Modulation of Pancreatic Islet Oxidative and ER stress with IL-22 to Ameliorate Metabolic Syndrome in Obesity (#23)

Sumaira Z Hasnain 1 , Danielle J Borg 2 , Brooke E Harcourt 2 , Hui Tong 1 , Yonghua Sheng 1 , Chao Png Ng 3 , Indrajit Das 1 , Ran Wang 1 , Alice CH Chen 1 , Thomas Loudovaris 4 , Tom Kay 4 , Helen Thomas 4 , Josephine Forbes 2 , Jonathon P Whitehead 3 , Johannes B Prins 3 , Michael McGuckin 1
  1. Mucosal Diseases Group, Mater Research, Translational Research Institute, Woolloongabba, QLD, Australia
  2. Glycation and Diabetes Group, Mater Research, Translational Research Institute, Woolloongabba, QLD, Australia
  3. Metabolic Medicine Group, Mater Research, Translational Research Institute, Woolloongabba, QLD, Australia
  4. St Vincents Research Institute, Melbourne

Type 2 diabetes is characterized by the inability of pancreatic β-cells to secrete sufficient functional insulin to control blood glucose in the face of the increased insulin resistance associated with obesity. β-cell dysfunction is accompanied by adverse cellular responses to high concentrations of lipids and glucose, oxidative stress, endoplasmic reticulum (ER) stress and local inflammation, although the relative contribution of these inter-related factors to diabetes pathology has remained unclear. The IL-22 cytokine boosts barrier function and wound repair in the skin and mucosae, however its receptor (IL-22R1) is most highly expressed by islet secretory cells.
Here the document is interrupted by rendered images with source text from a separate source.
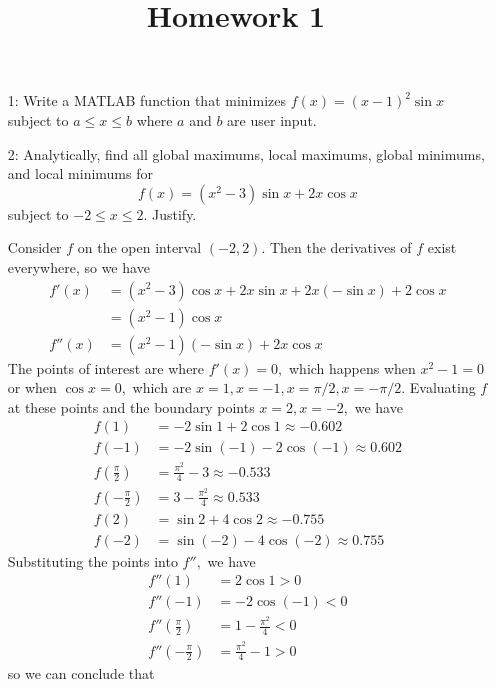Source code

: \documentclass{article}
\begin{document}
\title{Homework 1}
\maketitle
\thispagestyle{fancy}

\begin{itemize}
	\item[1:] Write a MATLAB function that minimizes $f(x)=(x-1)^2\sin x$ subject to $a\le x\le b$ where $a$ and $b$ are user input.

	\item[2:] Analytically, find all global maximums, local maximums, global minimums, and local minimums for \[f(x)=(x^2-3)\sin x+2x\cos x\] subject to $-2\le x\le2.$ Justify.
		\begin{soln}
			Consider $f$ on the open interval $(-2, 2).$ Then the derivatives of $f$ exist everywhere, so we have 
			\begin{align*}
				f'(x) &= (x^2-3)\cos x + 2x\sin x + 2x(-\sin x) + 2\cos x \\
				&= (x^2-1)\cos x \\
				f''(x) &= (x^2-1)(-\sin x) + 2x\cos x
			\end{align*}
			The points of interest are where $f'(x)=0,$ which happens when $x^2-1=0$ or when $\cos x=0,$ which are $x=1, x=-1, x=\pi/2, x=-\pi/2.$ Evaluating $f$ at these points and the boundary points $x=2, x=-2,$ we have
			\begin{align*}
				f(1) &= -2\sin 1+2\cos 1 \approx -0.602\\
				f(-1) &= -2\sin(-1)-2\cos(-1)  \approx 0.602 \\
				f\left( \frac{\pi}{2} \right) &= \frac{\pi^2}{4}-3 \approx -0.533\\
				f\left( -\frac{\pi}{2} \right) &= 3-\frac{\pi^2}{4} \approx 0.533\\
				f(2) &= \sin2 + 4\cos 2 \approx -0.755\\
				f(-2) &= \sin(-2)-4\cos(-2) \approx 0.755
			\end{align*} Substituting the points into $f'',$ we have
			\begin{align*}
				f''(1) &= 2\cos 1 > 0 \\
				f''(-1) &= -2\cos(-1) < 0 \\
				f''\left( \frac{\pi}{2} \right) &= 1-\frac{\pi^2}{4} < 0 \\
				f''\left( -\frac{\pi}{2} \right) &= \frac{\pi^2}{4}-1 > 0
			\end{align*} so we can conclude that
			\begin{center}

\end{center}
\end{soln}
\end{itemize}
\end{document}
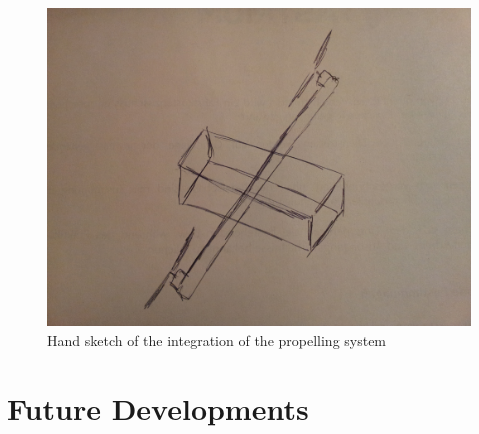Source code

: \begin{figure}[bht]
\centering
\includegraphics[width=\textwidth]{figures/prop.jpg}
\caption{Hand sketch of the integration of the propelling system}
\label{fig:prop}
\end{figure}

\section{Future Developments}

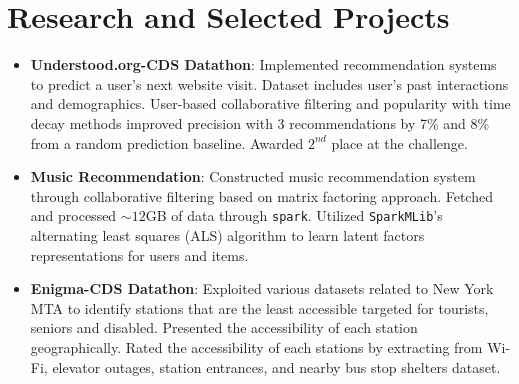 \documentclass[letterpaper,11pt]{article}
\newcommand{\resumeItem}[2]{
  \item\small{
    \textbf{#1}{: #2 \vspace{-2pt}}
  }
}
\newcommand{\resumeSubHeadingListStart}{\begin{itemize}[leftmargin=*]}
\newcommand{\resumeSubHeadingListEnd}{\end{itemize}}
\begin{document}
%

 
 

\section{Research and Selected Projects}
\resumeSubHeadingListStart

\resumeItem{Understood.org-CDS Datathon}{Implemented recommendation systems to predict a user's next website visit. Dataset includes user's past interactions and demographics. User-based collaborative filtering and popularity with time decay methods improved precision with 3 recommendations by 7\% and 8\% from a random prediction baseline. Awarded $2^{nd}$ place at the challenge.}

\resumeItem{Music Recommendation}
      {Constructed music recommendation system through collaborative filtering based on matrix factoring approach. Fetched and processed ${\sim} 12$GB of data through \texttt{spark}. Utilized \texttt{SparkMLib}'s alternating least squares (ALS) algorithm to learn latent factors representations for users and items.}
      
\resumeItem{Enigma-CDS Datathon}
      {Exploited various datasets related to New York MTA to identify stations that are the least accessible targeted for tourists, seniors and disabled. Presented the accessibility of each station geographically. Rated the accessibility of each stations by extracting from Wi-Fi, elevator outages, station entrances, and nearby bus stop shelters dataset.}
      
   

\resumeSubHeadingListEnd
\end{document}
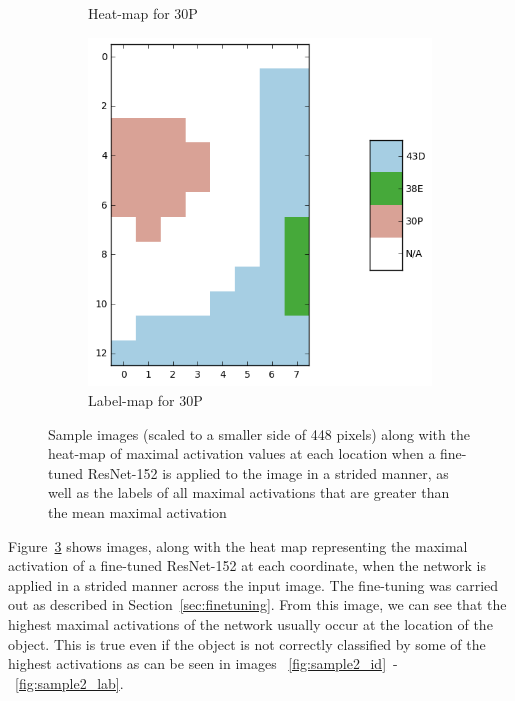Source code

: \begin{figure}
\begin{subfigure}[b]{0.3\textwidth}
\caption{Heat-map for 30P\label{fig:sample3_hm}}
\end{subfigure}
\begin{subfigure}[b]{0.3\textwidth}
\includegraphics[width=\textwidth]{img/sample3_labels.png}
\caption{Label-map for 30P\label{fig:sample3_lab}}
\end{subfigure}
\caption{Sample images (scaled to a smaller side of 448 pixels)
along with the heat-map of maximal activation values
at each location when a fine-tuned ResNet-152 is applied to the image in a
strided manner, as well as the labels of all maximal activations that are
greater than the mean maximal activation\label{fig:heatmaps}}
\end{figure}

Figure~\ref{fig:heatmaps} shows images, along with the heat map
representing the maximal activation of a fine-tuned ResNet-152 at
each coordinate, when the network is applied in a strided manner
across the input image. The fine-tuning was carried out as described in
Section~\ref{sec:finetuning}.
From this image, we can see that the highest maximal
activations of the network usually occur at the location of the object.
This is true even if the object is not correctly classified by some of
the highest activations as can be seen in images
~\ref{fig:sample2_id}~-~\ref{fig:sample2_lab}.

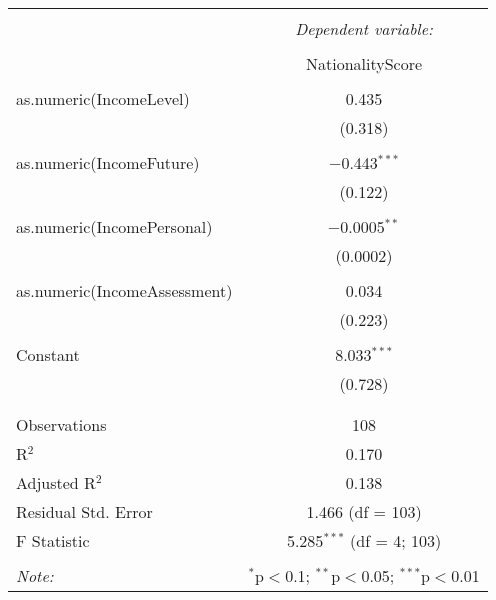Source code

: \documentclass{article}
\begin{document}
\begin{table}[!htbp] \centering 
  \caption{} 
  \label{} 
\begin{tabular}{@{\extracolsep{5pt}}lc} 
\\[-1.8ex]\hline 
\hline \\[-1.8ex] 
 & \multicolumn{1}{c}{\textit{Dependent variable:}} \\ 
\cline{2-2} 
\\[-1.8ex] & NationalityScore \\ 
\hline \\[-1.8ex] 
 as.numeric(IncomeLevel) & 0.435 \\ 
  & (0.318) \\ 
  & \\ 
 as.numeric(IncomeFuture) & $-$0.443$^{***}$ \\ 
  & (0.122) \\ 
  & \\ 
 as.numeric(IncomePersonal) & $-$0.0005$^{**}$ \\ 
  & (0.0002) \\ 
  & \\ 
 as.numeric(IncomeAssessment) & 0.034 \\ 
  & (0.223) \\ 
  & \\ 
 Constant & 8.033$^{***}$ \\ 
  & (0.728) \\ 
  & \\ 
\hline \\[-1.8ex] 
Observations & 108 \\ 
R$^{2}$ & 0.170 \\ 
Adjusted R$^{2}$ & 0.138 \\ 
Residual Std. Error & 1.466 (df = 103) \\ 
F Statistic & 5.285$^{***}$ (df = 4; 103) \\ 
\hline 
\hline \\[-1.8ex] 
\textit{Note:}  & \multicolumn{1}{r}{$^{*}$p$<$0.1; $^{**}$p$<$0.05; $^{***}$p$<$0.01} \\ 
\end{tabular} 
\end{table} 
\end{document}
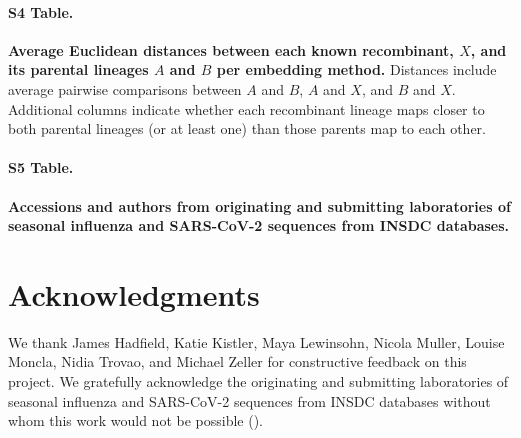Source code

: \documentclass[10pt,letterpaper]{article}
\begin{document}
\paragraph*{S4 Table.}
\label{S_Table_recombinant_distances}
{\bf Average Euclidean distances between each known recombinant, $X$, and its parental lineages $A$ and $B$ per embedding method.}
Distances include average pairwise comparisons between $A$ and $B$, $A$ and $X$, and $B$ and $X$.
Additional columns indicate whether each recombinant lineage maps closer to both parental lineages (or at least one) than those parents map to each other.

\paragraph*{S5 Table.}
\label{S_Table_accessions}
{\bf Accessions and authors from originating and submitting laboratories of seasonal influenza and SARS-CoV-2 sequences from INSDC databases.}

\section*{Acknowledgments}

We thank James Hadfield, Katie Kistler, Maya Lewinsohn, Nicola Muller, Louise Moncla, Nidia Trovao, and Michael Zeller for constructive feedback on this project.
We gratefully acknowledge the originating and submitting laboratories of seasonal influenza and SARS-CoV-2 sequences from INSDC databases without whom this work would not be possible ().

\nolinenumbers

%
%
%







\end{document}
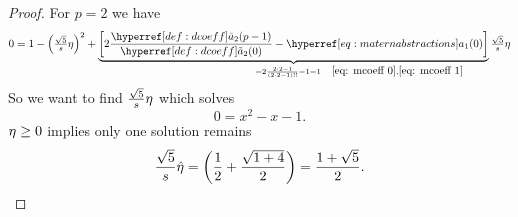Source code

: \begin{proof}
	For \(p=2\) we have
	\begin{equation*}
		0 = 1 - \left(\tfrac{\sqrt{5}}{s}\lr\right)^2
		+ \underbrace{\biggl[2\frac{\dcoeff[2](p-1)}{\dcoeff[2](0)} - \mcoeff[1](0)\biggr]}_{
			= 2\frac{2\cdot 2-1}{(2\cdot 2 -1)!!} - 1
			=1\quad \mathrlap{\eqref{eq: mcoeff 0}, \eqref{eq: mcoeff 1}}
		}\tfrac{\sqrt{5}}{s}\lr
	\end{equation*}
	So we want to find \(\tfrac{\sqrt{5}}{s}\eta\) which solves
	\begin{equation*}
		0 = x^2 - x - 1.
	\end{equation*}
	\(\eta\ge0\) implies only one solution remains
	\begin{equation*}
		\frac{\sqrt{5}}{s}\hat{\eta}
		= \left(\frac12 + \frac{\sqrt{1 + 4}}{2}\right)
		= \frac{1+\sqrt{5}}2.
		\qedhere
	\end{equation*}
\end{proof}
In murine β-cells and islets, and human islets, IL-22 down-regulates pro-oxidant genes and up-regulates anti-oxidant genes, providing protection from oxidative stress and ER stress induced by high glucose, free fatty acids and inflammatory cytokines. IL-22R1 neutralising antibodies induce oxidative and ER stress in healthy islets, demonstrating that IL-22-IL-22R1 signalling maintains islet homeostasis. Islets from mice with high fat diet-induced obesity show immune activation, chronic ER stress and hypersecretion of insulin. Ex vivo exposure to IL-22 suppresses ER stress and chemokine production, and reduces glucose-stimulated insulin secretion. Obese mice treated with IL-22 showed normalised random fed blood glucose within 7 days and normal glucose tolerance and fasting insulin by 2 weeks, at which time insulin resistance was unchanged. However, after 4 weeks treatment serum proinsulin returned to normal levels and insulin sensitivity was restored. IL-22-treated mice also lost weight and showed redistribution of adipose tissue, with increased epididymal and brown fat. Islets from IL-22-treated obese mice showed greatly reduced proinsulin secretion and near complete suppression of ER stress and inflammation. Taken together these data suggest that IL-22 is a natural regulator of β-cell insulin biosynthesis and secretion, protecting the β-cell from stress, preventing hypersecretion of poor quality insulin, and suppressing innate islet inflammation.